Recorded data -
^^^^^^^^^^^^^^^^
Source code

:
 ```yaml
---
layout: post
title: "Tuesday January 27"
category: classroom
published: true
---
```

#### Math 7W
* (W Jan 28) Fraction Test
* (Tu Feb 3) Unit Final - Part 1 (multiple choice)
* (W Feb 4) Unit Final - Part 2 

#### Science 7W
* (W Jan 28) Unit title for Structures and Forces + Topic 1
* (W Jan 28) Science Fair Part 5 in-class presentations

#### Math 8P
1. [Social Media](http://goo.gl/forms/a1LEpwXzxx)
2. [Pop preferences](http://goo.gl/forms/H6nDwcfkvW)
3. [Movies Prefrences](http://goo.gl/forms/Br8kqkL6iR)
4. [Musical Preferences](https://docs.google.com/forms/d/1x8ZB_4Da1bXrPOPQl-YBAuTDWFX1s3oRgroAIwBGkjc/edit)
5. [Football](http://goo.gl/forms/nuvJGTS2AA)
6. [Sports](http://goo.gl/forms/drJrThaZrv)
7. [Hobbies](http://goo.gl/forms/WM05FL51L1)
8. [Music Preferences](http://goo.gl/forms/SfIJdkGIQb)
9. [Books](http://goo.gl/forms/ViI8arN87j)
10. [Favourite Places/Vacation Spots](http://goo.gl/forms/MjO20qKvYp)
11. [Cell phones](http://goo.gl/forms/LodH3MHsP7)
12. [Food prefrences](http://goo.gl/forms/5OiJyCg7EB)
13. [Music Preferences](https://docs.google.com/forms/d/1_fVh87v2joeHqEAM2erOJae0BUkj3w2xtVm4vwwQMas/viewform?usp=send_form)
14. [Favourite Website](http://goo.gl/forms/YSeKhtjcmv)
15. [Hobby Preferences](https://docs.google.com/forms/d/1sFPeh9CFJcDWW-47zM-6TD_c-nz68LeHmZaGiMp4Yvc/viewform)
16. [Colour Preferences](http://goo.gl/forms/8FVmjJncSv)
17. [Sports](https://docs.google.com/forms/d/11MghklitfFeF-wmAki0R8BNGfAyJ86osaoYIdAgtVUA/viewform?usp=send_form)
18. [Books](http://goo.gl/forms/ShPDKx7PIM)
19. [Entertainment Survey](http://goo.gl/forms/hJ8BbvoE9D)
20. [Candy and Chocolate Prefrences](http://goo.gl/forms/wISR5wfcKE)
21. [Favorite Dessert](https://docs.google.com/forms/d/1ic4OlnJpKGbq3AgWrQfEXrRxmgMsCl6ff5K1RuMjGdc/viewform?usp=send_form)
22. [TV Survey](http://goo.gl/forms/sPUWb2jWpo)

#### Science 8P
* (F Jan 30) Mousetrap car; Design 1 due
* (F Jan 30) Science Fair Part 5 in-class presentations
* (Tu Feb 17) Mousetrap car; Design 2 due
^^^^^^^^^^^^^^^^
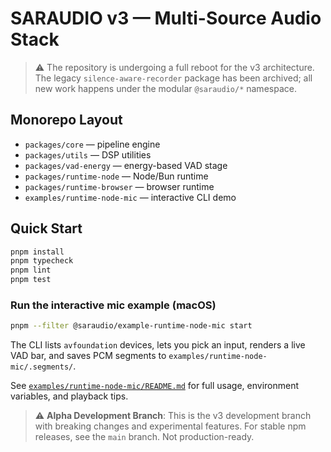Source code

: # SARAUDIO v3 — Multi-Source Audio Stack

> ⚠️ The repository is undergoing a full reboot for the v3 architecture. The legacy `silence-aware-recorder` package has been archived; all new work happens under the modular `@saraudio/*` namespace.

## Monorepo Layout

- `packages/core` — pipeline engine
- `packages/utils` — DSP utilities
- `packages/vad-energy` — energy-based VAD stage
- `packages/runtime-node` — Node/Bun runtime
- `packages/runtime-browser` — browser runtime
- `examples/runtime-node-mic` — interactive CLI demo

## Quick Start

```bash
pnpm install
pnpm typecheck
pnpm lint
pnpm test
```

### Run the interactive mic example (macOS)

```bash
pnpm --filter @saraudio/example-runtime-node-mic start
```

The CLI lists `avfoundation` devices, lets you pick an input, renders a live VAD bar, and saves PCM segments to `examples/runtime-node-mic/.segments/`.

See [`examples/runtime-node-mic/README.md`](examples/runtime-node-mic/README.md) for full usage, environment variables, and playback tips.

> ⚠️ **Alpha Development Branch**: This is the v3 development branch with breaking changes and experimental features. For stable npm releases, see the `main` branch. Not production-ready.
^^^^^^^^^^^^^^^^
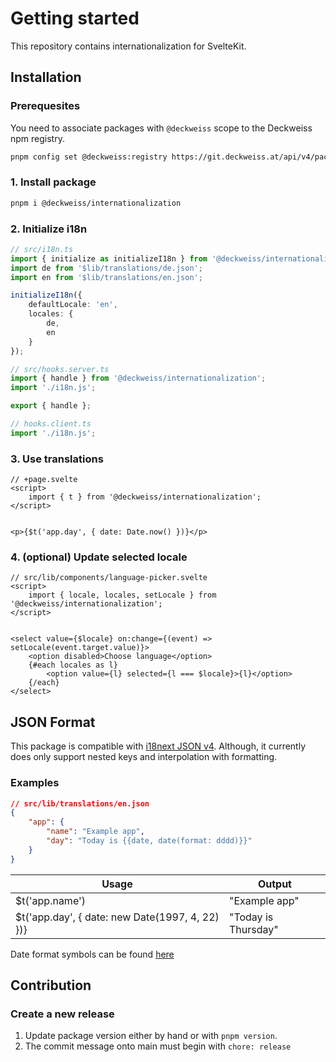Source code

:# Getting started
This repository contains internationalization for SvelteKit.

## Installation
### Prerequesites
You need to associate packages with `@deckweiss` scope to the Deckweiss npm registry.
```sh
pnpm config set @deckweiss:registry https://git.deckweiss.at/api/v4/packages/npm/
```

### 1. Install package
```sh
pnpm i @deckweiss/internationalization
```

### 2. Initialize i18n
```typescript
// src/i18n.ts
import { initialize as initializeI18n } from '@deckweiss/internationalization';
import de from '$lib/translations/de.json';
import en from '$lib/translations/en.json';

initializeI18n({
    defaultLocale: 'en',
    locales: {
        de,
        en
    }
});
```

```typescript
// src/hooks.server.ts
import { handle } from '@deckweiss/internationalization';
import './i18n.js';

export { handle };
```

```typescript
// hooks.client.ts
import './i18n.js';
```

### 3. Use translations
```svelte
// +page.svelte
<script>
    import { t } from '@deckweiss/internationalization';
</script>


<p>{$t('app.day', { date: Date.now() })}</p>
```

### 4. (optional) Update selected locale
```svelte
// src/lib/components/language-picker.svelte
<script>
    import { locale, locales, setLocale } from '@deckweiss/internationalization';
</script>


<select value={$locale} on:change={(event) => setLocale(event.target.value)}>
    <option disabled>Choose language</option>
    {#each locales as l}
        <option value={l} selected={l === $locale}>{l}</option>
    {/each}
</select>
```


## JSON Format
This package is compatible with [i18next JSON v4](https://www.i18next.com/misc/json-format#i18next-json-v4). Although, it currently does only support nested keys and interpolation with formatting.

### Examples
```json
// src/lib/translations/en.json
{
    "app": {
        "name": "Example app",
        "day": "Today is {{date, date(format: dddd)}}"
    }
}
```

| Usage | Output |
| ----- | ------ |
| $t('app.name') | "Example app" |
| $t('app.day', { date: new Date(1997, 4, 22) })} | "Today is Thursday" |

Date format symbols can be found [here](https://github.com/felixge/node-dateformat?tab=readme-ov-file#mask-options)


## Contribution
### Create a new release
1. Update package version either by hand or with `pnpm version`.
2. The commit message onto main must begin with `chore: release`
^^^^^^^^^^^^^^^^
What you need to do -
Count up the lines in the records where the string "internationalization" appears. Your reply is that number alone.

Result of the exercise -
6